And so do you.
Nostalgia sells well, doesn’t it? There’s always been an oldies station within reach of my radio. The Internet has scores of them. And public radio plays music from centuries past.
We love the old stuff. I could listen to the music I grew up with for the rest of my life.
The roads near the neighborhood where I grew up look nothing like they did when I was a kid. There are stores where houses once sat. There is an elementary school where a middle school was. The bank I used as a teenager has changed hands at least three times. The same road now has a center turn lane.
And it was one of the last ones in town to have one.
There’s probably something you grew up with that you wish was still around.
The problem is that life is full of change. Often we don’t get a choice in the changes that come into our lives. God brings them because it is His perfect right to do so. He does it for our good and for our joy, even if we don’t understand that at the time.

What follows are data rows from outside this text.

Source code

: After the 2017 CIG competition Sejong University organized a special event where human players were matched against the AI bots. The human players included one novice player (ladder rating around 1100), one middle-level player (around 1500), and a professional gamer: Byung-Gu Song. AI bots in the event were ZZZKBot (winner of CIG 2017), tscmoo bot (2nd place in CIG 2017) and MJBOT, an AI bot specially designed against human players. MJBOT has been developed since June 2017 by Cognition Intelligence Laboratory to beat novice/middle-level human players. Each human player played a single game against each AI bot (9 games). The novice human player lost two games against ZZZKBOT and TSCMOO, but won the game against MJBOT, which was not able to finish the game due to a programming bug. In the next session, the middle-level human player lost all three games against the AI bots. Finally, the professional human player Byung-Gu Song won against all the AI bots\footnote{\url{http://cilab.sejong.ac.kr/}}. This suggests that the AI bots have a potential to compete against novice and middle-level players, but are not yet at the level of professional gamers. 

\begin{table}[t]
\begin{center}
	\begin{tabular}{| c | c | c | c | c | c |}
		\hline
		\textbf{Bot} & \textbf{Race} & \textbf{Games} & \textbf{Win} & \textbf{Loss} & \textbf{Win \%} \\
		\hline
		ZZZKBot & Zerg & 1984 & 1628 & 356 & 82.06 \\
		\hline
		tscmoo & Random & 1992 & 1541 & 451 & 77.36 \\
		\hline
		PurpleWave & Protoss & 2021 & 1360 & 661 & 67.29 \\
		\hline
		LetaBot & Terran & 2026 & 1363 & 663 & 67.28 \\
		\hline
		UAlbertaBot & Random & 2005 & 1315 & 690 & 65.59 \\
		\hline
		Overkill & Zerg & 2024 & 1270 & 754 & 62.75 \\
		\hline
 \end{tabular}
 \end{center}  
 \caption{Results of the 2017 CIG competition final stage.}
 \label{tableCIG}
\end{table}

One thing we can take joy in is that God Himself doesn’t change. He may seem to when He answers prayer in the Scriptures. But the reality is when the story is told, He is seen as repenting so we can understand Him just a little. It is in those moments of compassion that we see His grace.
When we sit around and pine for days gone by, we are holding on to something that God doesn’t intend for us to hold on to. In essence, we’re saying to Him, “I wouldn’t have done that if I were You.” But we aren’t, so we don’t get a vote.
God will give us a say, though.
That is what prayer is about. We can come to God and voice our concerns and complaints. Better for Him to hear them than to whine to the rest of the world, don’t you think? You run the risk of running off all your friends who don’t love you as much as God does when you gripe.
Revelation 18 reveals the death of an evil empire. It stands in contrast to a new Heaven and a new Earth that will be free of all that ruined Babylon.